ARMA Autocorrelation Functions. • For a moving average process, MA(q): xt = wt + θ1wt−1. + θ2wt−2. + ··· + θqwt−q. • So (with θ0. = 1) γ(h) = cov. ( x t+h. ,xt. ) = E.

ARMA Autocorrelation Functions • For a moving average process PDF

21 Pages·2010·0.07 MB·English

Checking for file health...

Download

Upgrade Premium

Most books are stored in the elastic cloud where traffic is expensive. For this reason, we have a limit on daily download.

Download ARMA Autocorrelation Functions • For a moving average process PDF Free - Full Version

by Unknow| 2010| 21 pages| 0.07| English

Download ARMA Autocorrelation Functions • For a moving average process by in PDF format completely FREE. No registration required, no payment needed. Get instant access to this valuable resource on PDFdrive.to!

Free Download PDF

About ARMA Autocorrelation Functions • For a moving average process

ARMA Autocorrelation Functions. • For a moving average process, MA(q): xt = wt + θ1wt−1. + θ2wt−2. + ··· + θqwt−q. • So (with θ0. = 1) γ(h) = cov. ( x t+h. ,xt. ) = E.

Detailed Information

Author:	Unknown
Publication Year:	2010
Pages:	21
Language:	English
File Size:	0.07
Format:	PDF
Price:	FREE

Download Free PDF

Safe & Secure Download - No registration required

Why Choose PDFdrive for Your Free ARMA Autocorrelation Functions • For a moving average process Download?
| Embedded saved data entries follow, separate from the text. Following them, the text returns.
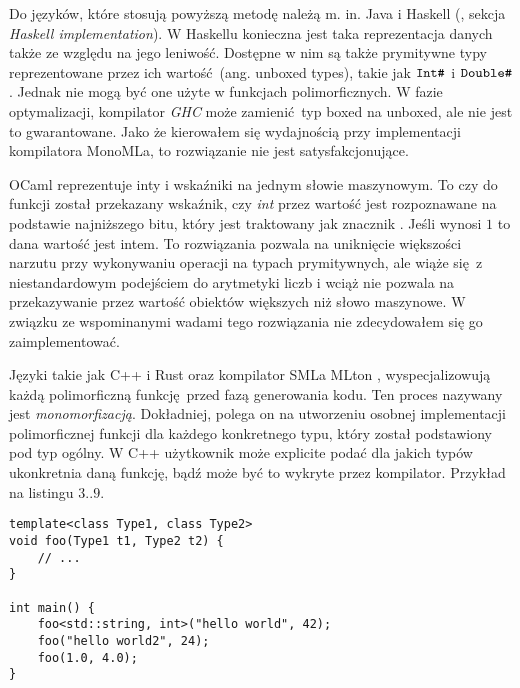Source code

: \documentclass[declaration,shortabstract]{iithesis}
\begin{document}
Do języków, które stosują powyższą metodę należą m. in. Java 
\cite{type_erasure} i Haskell 
(\cite{haskell_poly}, sekcja \textit{Haskell implementation}).
W Haskellu konieczna jest taka reprezentacja danych także ze względu na jego 
leniwość. Dostępne w nim są także prymitywne typy reprezentowane przez 
ich wartość (ang. unboxed types), takie jak $\verb!Int#!$ i 
$\verb!Double#!$. Jednak nie mogą być one użyte w funkcjach polimorficznych. 
W fazie optymalizacji, kompilator \textit{GHC} może zamienić typ boxed 
na unboxed, ale nie jest to gwarantowane. Jako że kierowałem się wydajnością
przy implementacji kompilatora MonoMLa, to rozwiązanie nie jest 
satysfakcjonujące.

OCaml reprezentuje inty i wskaźniki na jednym słowie 
maszynowym. To czy do funkcji został przekazany wskaźnik, czy \textit{int}
przez wartość jest rozpoznawane na podstawie najniższego bitu, który jest 
traktowany jak znacznik \cite{ocaml_31bit}. Jeśli wynosi $1$ to dana wartość jest intem.
To rozwiązania pozwala na uniknięcie większości narzutu przy wykonywaniu 
operacji na typach prymitywnych, ale wiąże się z niestandardowym podejściem do 
arytmetyki liczb i wciąż nie pozwala na przekazywanie przez wartość obiektów 
większych niż słowo maszynowe. W związku ze wspominanymi wadami tego 
rozwiązania nie zdecydowałem się go zaimplementować.

Języki takie jak C++ i Rust oraz kompilator SMLa 
MLton \cite{mono_mlton}, wyspecjalizowują każdą polimorficzną funkcję przed 
fazą generowania 
kodu. Ten proces nazywany jest \textit{monomorfizacją}. Dokładniej, polega on na 
utworzeniu osobnej 
implementacji polimorficznej funkcji dla każdego konkretnego typu, który 
został 
podstawiony pod typ ogólny. W C++ użytkownik może explicite podać 
dla jakich typów ukonkretnia daną funkcję, bądź może być to wykryte przez 
kompilator. Przykład na listingu $3..9$.

\begin{lstlisting}[frame=single, caption={Polimorficzna funkcja w 
C++ z użyciem szablonów (ang. template)}]
template<class Type1, class Type2>
void foo(Type1 t1, Type2 t2) {
    // ...
}

int main() {
    foo<std::string, int>("hello world", 42);
    foo("hello world2", 24);
    foo(1.0, 4.0);
}
\end{lstlisting}
\end{document}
100% Free: No hidden fees or subscriptions required for one book every day.
No Registration: Immediate access is available without creating accounts for one book every day.
Safe and Secure: Clean downloads without malware or viruses
Multiple Formats: PDF, MOBI, Mpub,... optimized for all devices
Educational Resource: Supporting knowledge sharing and learning

Frequently Asked Questions

Is it really free to download ARMA Autocorrelation Functions • For a moving average process PDF?

Yes, on https://PDFdrive.to you can download ARMA Autocorrelation Functions • For a moving average process by completely free. We don't require any payment, subscription, or registration to access this PDF file. For 3 books every day.
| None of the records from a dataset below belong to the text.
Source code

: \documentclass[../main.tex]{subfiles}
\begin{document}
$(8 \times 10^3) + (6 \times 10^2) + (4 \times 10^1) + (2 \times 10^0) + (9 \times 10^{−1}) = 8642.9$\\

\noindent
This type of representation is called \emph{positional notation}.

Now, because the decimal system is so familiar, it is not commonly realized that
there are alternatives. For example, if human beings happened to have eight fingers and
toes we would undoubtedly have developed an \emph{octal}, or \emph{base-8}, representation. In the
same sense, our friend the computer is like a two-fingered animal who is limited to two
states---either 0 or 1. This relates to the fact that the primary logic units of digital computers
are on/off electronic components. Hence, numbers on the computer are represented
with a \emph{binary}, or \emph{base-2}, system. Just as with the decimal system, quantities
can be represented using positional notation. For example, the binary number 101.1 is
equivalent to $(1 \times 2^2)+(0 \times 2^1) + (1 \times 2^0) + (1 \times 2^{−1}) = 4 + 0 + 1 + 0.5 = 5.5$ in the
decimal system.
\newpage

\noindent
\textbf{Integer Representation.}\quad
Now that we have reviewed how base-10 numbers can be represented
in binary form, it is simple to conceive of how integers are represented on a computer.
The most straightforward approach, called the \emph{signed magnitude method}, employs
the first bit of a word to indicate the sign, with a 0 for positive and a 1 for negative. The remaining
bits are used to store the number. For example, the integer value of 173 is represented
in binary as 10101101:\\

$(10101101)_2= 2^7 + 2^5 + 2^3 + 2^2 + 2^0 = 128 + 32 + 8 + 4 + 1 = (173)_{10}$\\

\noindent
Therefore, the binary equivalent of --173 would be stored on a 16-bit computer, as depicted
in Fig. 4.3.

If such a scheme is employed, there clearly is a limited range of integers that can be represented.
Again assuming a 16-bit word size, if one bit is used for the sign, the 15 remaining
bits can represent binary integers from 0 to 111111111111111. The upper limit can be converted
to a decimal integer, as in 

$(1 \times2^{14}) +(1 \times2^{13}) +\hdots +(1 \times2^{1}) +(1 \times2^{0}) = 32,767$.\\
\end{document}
How can I read ARMA Autocorrelation Functions • For a moving average process on my mobile device?

After downloading ARMA Autocorrelation Functions • For a moving average process PDF, you can open it with any PDF reader app on your phone or tablet. We recommend using Adobe Acrobat Reader, Apple Books, or Google Play Books for the best reading experience.

Is this the full version of ARMA Autocorrelation Functions • For a moving average process?

Yes, this is the complete PDF version of ARMA Autocorrelation Functions • For a moving average process by Unknow. You will be able to read the entire content as in the printed version without missing any pages.

Is it legal to download ARMA Autocorrelation Functions • For a moving average process PDF for free?

https://PDFdrive.to provides links to free educational resources available online. We do not store any files on our servers. Please be aware of copyright laws in your country before downloading.

The materials shared are intended for research, educational, and personal use in accordance with fair use principles.